## INSTRUCTIONS FOR THE TASK
Return exactly the lines of the entries, from the one with "communication from the" to the last.
==============================
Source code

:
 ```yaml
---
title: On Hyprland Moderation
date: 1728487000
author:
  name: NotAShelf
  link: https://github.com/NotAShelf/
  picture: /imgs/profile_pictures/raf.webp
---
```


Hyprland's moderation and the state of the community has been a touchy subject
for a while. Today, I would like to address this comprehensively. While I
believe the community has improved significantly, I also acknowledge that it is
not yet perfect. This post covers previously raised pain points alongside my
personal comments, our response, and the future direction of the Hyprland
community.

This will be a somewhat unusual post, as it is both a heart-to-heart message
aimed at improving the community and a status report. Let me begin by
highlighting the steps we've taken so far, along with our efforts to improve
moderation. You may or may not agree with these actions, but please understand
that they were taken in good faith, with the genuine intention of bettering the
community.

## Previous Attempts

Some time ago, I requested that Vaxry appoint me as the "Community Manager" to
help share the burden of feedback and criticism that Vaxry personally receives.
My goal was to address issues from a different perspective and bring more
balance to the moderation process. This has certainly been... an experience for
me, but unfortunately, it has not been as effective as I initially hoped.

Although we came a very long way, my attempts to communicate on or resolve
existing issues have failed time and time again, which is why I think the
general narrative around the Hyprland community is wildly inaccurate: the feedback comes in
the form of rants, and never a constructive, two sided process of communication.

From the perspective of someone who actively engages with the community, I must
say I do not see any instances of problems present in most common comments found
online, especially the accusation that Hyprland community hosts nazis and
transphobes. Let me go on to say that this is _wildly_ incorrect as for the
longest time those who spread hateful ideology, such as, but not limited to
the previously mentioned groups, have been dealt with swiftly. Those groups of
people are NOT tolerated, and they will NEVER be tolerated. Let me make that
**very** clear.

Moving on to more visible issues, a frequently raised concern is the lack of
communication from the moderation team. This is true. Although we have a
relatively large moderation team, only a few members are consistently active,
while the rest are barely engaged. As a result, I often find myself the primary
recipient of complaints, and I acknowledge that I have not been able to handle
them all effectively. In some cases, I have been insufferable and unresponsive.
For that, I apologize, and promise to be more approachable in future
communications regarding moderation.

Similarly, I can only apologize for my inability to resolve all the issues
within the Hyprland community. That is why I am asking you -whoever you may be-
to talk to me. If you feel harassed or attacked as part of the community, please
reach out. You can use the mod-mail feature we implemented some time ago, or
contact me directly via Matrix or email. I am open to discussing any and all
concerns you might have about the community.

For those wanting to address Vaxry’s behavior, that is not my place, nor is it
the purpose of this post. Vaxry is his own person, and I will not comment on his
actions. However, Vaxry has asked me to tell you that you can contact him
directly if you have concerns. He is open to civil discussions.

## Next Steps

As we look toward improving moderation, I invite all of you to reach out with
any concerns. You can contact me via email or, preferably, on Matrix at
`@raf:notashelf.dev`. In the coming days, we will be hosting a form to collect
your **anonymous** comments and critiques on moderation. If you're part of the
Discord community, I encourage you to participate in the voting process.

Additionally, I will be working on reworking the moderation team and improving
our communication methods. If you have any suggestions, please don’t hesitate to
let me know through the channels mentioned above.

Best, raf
==============================
## REPLY TO THE TASK
communication from the moderation team. This is true. Although we have a
relatively large moderation team, only a few members are consistently active,
while the rest are barely engaged. As a result, I often find myself the primary
recipient of complaints, and I acknowledge that I have not been able to handle
them all effectively. In some cases, I have been insufferable and unresponsive.
For that, I apologize, and promise to be more approachable in future
communications regarding moderation.

Similarly, I can only apologize for my inability to resolve all the issues
within the Hyprland community. That is why I am asking you -whoever you may be-
to talk to me. If you feel harassed or attacked as part of the community, please
reach out. You can use the mod-mail feature we implemented some time ago, or
contact me directly via Matrix or email. I am open to discussing any and all
concerns you might have about the community.

For those wanting to address Vaxry’s behavior, that is not my place, nor is it
the purpose of this post. Vaxry is his own person, and I will not comment on his
actions. However, Vaxry has asked me to tell you that you can contact him
directly if you have concerns. He is open to civil discussions.

## Next Steps

As we look toward improving moderation, I invite all of you to reach out with
any concerns. You can contact me via email or, preferably, on Matrix at
`@raf:notashelf.dev`. In the coming days, we will be hosting a form to collect
your **anonymous** comments and critiques on moderation. If you're part of the
Discord community, I encourage you to participate in the voting process.

Additionally, I will be working on reworking the moderation team and improving
our communication methods. If you have any suggestions, please don’t hesitate to
let me know through the channels mentioned above.

Best, raf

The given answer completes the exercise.